◆ **PROBLEM TO SOLVE**
Only the lines from the one containing "het voorliggende plangebied.*" to the end of the records belong in the output; print them exactly.

[Stored data]
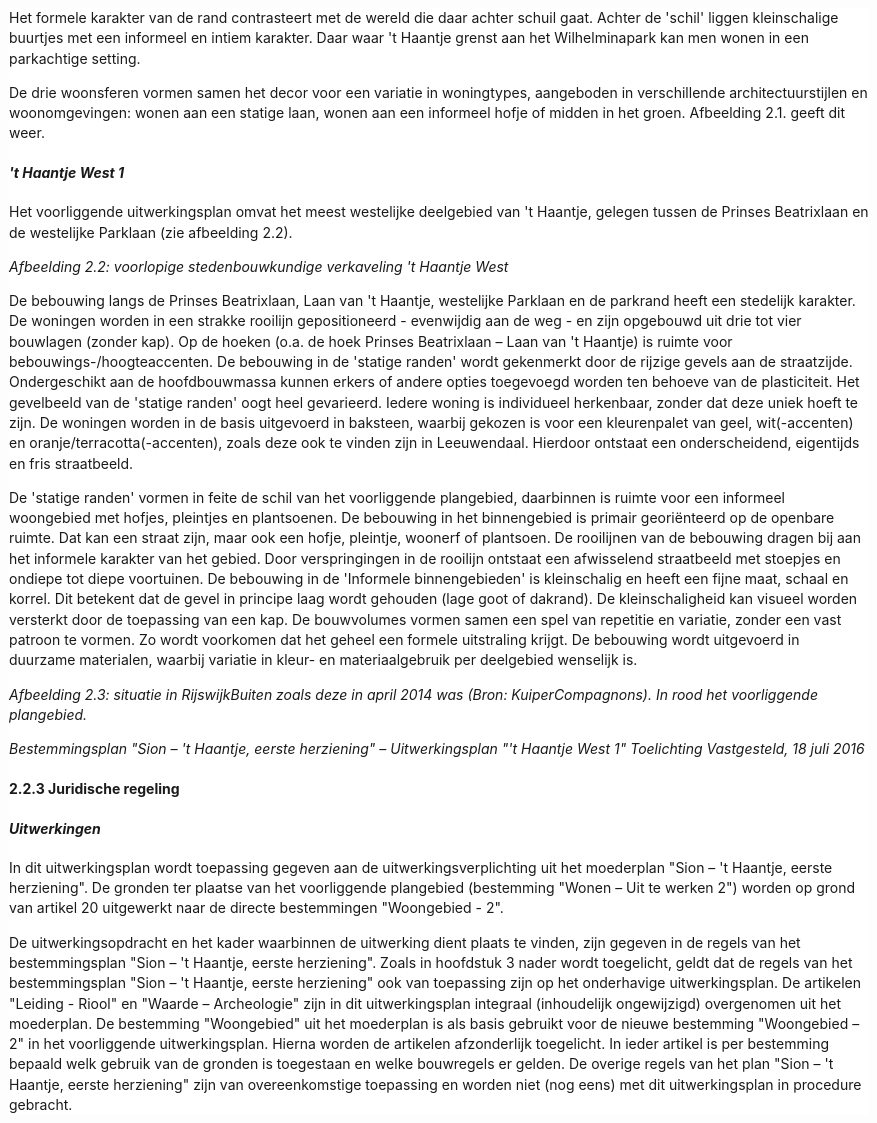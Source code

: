 Het formele karakter van de rand contrasteert met de wereld die daar achter schuil gaat. Achter de 'schil' liggen kleinschalige buurtjes met een informeel en intiem karakter. Daar waar 't Haantje grenst aan het Wilhelminapark kan men wonen in een parkachtige setting.

De drie woonsferen vormen samen het decor voor een variatie in woningtypes, aangeboden in verschillende architectuurstijlen en woonomgevingen: wonen aan een statige laan, wonen aan een informeel hofje of midden in het groen. Afbeelding 2.1. geeft dit weer.

#### *'t Haantje West 1*

Het voorliggende uitwerkingsplan omvat het meest westelijke deelgebied van 't Haantje, gelegen tussen de Prinses Beatrixlaan en de westelijke Parklaan (zie afbeelding 2.2).

*Afbeelding 2.2: voorlopige stedenbouwkundige verkaveling 't Haantje West*

De bebouwing langs de Prinses Beatrixlaan, Laan van 't Haantje, westelijke Parklaan en de parkrand heeft een stedelijk karakter. De woningen worden in een strakke rooilijn gepositioneerd - evenwijdig aan de weg - en zijn opgebouwd uit drie tot vier bouwlagen (zonder kap). Op de hoeken (o.a. de hoek Prinses Beatrixlaan – Laan van 't Haantje) is ruimte voor bebouwings-/hoogteaccenten. De bebouwing in de 'statige randen' wordt gekenmerkt door de rijzige gevels aan de straatzijde. Ondergeschikt aan de hoofdbouwmassa kunnen erkers of andere opties toegevoegd worden ten behoeve van de plasticiteit. Het gevelbeeld van de 'statige randen' oogt heel gevarieerd. Iedere woning is individueel herkenbaar, zonder dat deze uniek hoeft te zijn. De woningen worden in de basis uitgevoerd in baksteen, waarbij gekozen is voor een kleurenpalet van geel, wit(-accenten) en oranje/terracotta(-accenten), zoals deze ook te vinden zijn in Leeuwendaal. Hierdoor ontstaat een onderscheidend, eigentijds en fris straatbeeld.

De 'statige randen' vormen in feite de schil van het voorliggende plangebied, daarbinnen is ruimte voor een informeel woongebied met hofjes, pleintjes en plantsoenen. De bebouwing in het binnengebied is primair georiënteerd op de openbare ruimte. Dat kan een straat zijn, maar ook een hofje, pleintje, woonerf of plantsoen. De rooilijnen van de bebouwing dragen bij aan het informele karakter van het gebied. Door verspringingen in de rooilijn ontstaat een afwisselend straatbeeld met stoepjes en ondiepe tot diepe voortuinen. De bebouwing in de 'Informele binnengebieden' is kleinschalig en heeft een fijne maat, schaal en korrel. Dit betekent dat de gevel in principe laag wordt gehouden (lage goot of dakrand). De kleinschaligheid kan visueel worden versterkt door de toepassing van een kap. De bouwvolumes vormen samen een spel van repetitie en variatie, zonder een vast patroon te vormen. Zo wordt voorkomen dat het geheel een formele uitstraling krijgt. De bebouwing wordt uitgevoerd in duurzame materialen, waarbij variatie in kleur- en materiaalgebruik per deelgebied wenselijk is.

*Afbeelding 2.3: situatie in RijswijkBuiten zoals deze in april 2014 was (Bron: KuiperCompagnons). In rood het voorliggende plangebied.*

*Bestemmingsplan "Sion – 't Haantje, eerste herziening" – Uitwerkingsplan "'t Haantje West 1" Toelichting Vastgesteld, 18 juli 2016*

#### **2.2.3 Juridische regeling**

#### *Uitwerkingen*

In dit uitwerkingsplan wordt toepassing gegeven aan de uitwerkingsverplichting uit het moederplan "Sion – 't Haantje, eerste herziening". De gronden ter plaatse van het voorliggende plangebied (bestemming "Wonen – Uit te werken 2") worden op grond van artikel 20 uitgewerkt naar de directe bestemmingen "Woongebied - 2".

De uitwerkingsopdracht en het kader waarbinnen de uitwerking dient plaats te vinden, zijn gegeven in de regels van het bestemmingsplan "Sion – 't Haantje, eerste herziening". Zoals in hoofdstuk 3 nader wordt toegelicht, geldt dat de regels van het bestemmingsplan "Sion – 't Haantje, eerste herziening" ook van toepassing zijn op het onderhavige uitwerkingsplan. De artikelen "Leiding - Riool" en "Waarde – Archeologie" zijn in dit uitwerkingsplan integraal (inhoudelijk ongewijzigd) overgenomen uit het moederplan. De bestemming "Woongebied" uit het moederplan is als basis gebruikt voor de nieuwe bestemming "Woongebied – 2" in het voorliggende uitwerkingsplan. Hierna worden de artikelen afzonderlijk toegelicht. In ieder artikel is per bestemming bepaald welk gebruik van de gronden is toegestaan en welke bouwregels er gelden. De overige regels van het plan "Sion – 't Haantje, eerste herziening" zijn van overeenkomstige toepassing en worden niet (nog eens) met dit uitwerkingsplan in procedure gebracht.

◆ **YOUR SOLUTION**
*Afbeelding 2.3: situatie in RijswijkBuiten zoals deze in april 2014 was (Bron: KuiperCompagnons). In rood het voorliggende plangebied.*

*Bestemmingsplan "Sion – 't Haantje, eerste herziening" – Uitwerkingsplan "'t Haantje West 1" Toelichting Vastgesteld, 18 juli 2016*

#### **2.2.3 Juridische regeling**

#### *Uitwerkingen*

In dit uitwerkingsplan wordt toepassing gegeven aan de uitwerkingsverplichting uit het moederplan "Sion – 't Haantje, eerste herziening". De gronden ter plaatse van het voorliggende plangebied (bestemming "Wonen – Uit te werken 2") worden op grond van artikel 20 uitgewerkt naar de directe bestemmingen "Woongebied - 2".

De uitwerkingsopdracht en het kader waarbinnen de uitwerking dient plaats te vinden, zijn gegeven in de regels van het bestemmingsplan "Sion – 't Haantje, eerste herziening". Zoals in hoofdstuk 3 nader wordt toegelicht, geldt dat de regels van het bestemmingsplan "Sion – 't Haantje, eerste herziening" ook van toepassing zijn op het onderhavige uitwerkingsplan. De artikelen "Leiding - Riool" en "Waarde – Archeologie" zijn in dit uitwerkingsplan integraal (inhoudelijk ongewijzigd) overgenomen uit het moederplan. De bestemming "Woongebied" uit het moederplan is als basis gebruikt voor de nieuwe bestemming "Woongebied – 2" in het voorliggende uitwerkingsplan. Hierna worden de artikelen afzonderlijk toegelicht. In ieder artikel is per bestemming bepaald welk gebruik van de gronden is toegestaan en welke bouwregels er gelden. De overige regels van het plan "Sion – 't Haantje, eerste herziening" zijn van overeenkomstige toepassing en worden niet (nog eens) met dit uitwerkingsplan in procedure gebracht.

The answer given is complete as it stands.